[THE PROBLEM]: For this listing, the lines between the one holding "[new-relic]: http://newrelic.com/" and the one holding "For paid templates ($15-$40) check out", inclusive, must be set down exactly.

::::

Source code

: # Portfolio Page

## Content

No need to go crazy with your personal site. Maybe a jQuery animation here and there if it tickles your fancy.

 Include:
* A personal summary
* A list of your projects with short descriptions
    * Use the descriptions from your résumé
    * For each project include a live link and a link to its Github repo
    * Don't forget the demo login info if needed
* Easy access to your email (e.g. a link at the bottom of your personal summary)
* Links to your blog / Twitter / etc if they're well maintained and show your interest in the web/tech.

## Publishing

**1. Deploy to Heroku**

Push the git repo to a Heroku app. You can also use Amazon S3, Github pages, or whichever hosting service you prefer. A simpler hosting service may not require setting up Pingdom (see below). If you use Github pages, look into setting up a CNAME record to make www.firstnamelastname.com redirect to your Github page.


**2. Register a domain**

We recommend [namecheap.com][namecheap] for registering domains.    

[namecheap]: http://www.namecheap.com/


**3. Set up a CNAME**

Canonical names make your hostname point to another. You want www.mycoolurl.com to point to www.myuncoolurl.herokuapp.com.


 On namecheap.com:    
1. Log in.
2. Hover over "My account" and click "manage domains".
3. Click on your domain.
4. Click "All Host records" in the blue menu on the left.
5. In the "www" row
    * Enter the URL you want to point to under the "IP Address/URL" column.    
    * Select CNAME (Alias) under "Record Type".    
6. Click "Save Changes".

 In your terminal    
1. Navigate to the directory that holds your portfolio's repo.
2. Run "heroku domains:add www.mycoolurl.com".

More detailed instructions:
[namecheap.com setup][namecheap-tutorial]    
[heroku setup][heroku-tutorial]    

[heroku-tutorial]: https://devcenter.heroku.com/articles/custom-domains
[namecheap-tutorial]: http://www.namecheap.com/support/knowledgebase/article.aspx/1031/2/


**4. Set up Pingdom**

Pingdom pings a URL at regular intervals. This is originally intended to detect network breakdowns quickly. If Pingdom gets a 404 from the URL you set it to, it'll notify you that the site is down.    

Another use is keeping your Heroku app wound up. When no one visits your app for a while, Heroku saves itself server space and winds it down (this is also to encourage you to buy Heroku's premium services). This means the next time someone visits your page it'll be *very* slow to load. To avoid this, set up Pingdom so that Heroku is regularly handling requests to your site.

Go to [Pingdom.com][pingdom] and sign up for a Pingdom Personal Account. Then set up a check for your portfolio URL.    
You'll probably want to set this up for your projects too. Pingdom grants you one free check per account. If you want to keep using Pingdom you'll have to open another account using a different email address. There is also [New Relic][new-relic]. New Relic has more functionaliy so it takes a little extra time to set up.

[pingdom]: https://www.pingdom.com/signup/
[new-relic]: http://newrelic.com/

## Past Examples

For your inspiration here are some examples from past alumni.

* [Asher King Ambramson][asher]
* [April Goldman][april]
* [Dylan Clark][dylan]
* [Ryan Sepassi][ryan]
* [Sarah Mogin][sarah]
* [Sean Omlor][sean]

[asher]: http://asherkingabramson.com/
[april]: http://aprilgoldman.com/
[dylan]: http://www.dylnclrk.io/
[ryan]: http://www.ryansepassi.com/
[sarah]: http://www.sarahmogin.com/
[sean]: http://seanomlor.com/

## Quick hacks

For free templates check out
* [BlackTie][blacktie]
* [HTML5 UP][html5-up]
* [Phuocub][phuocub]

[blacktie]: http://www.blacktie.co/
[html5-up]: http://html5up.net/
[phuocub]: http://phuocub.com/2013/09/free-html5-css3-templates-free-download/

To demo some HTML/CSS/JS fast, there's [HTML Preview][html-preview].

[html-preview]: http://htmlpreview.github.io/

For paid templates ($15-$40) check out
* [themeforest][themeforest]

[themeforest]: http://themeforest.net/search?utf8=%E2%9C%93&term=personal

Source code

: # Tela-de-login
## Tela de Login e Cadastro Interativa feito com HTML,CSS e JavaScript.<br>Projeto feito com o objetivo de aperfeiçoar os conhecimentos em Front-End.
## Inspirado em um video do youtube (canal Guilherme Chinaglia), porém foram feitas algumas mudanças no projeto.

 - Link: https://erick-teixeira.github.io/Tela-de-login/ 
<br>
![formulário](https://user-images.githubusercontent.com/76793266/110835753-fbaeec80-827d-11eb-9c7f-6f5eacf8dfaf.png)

::::

[RESULT OF THIS EXERCISE]:
[new-relic]: http://newrelic.com/

## Past Examples

For your inspiration here are some examples from past alumni.

* [Asher King Ambramson][asher]
* [April Goldman][april]
* [Dylan Clark][dylan]
* [Ryan Sepassi][ryan]
* [Sarah Mogin][sarah]
* [Sean Omlor][sean]

[asher]: http://asherkingabramson.com/
[april]: http://aprilgoldman.com/
[dylan]: http://www.dylnclrk.io/
[ryan]: http://www.ryansepassi.com/
[sarah]: http://www.sarahmogin.com/
[sean]: http://seanomlor.com/

## Quick hacks

For free templates check out
* [BlackTie][blacktie]
* [HTML5 UP][html5-up]
* [Phuocub][phuocub]

[blacktie]: http://www.blacktie.co/
[html5-up]: http://html5up.net/
[phuocub]: http://phuocub.com/2013/09/free-html5-css3-templates-free-download/

To demo some HTML/CSS/JS fast, there's [HTML Preview][html-preview].

[html-preview]: http://htmlpreview.github.io/

For paid templates ($15-$40) check out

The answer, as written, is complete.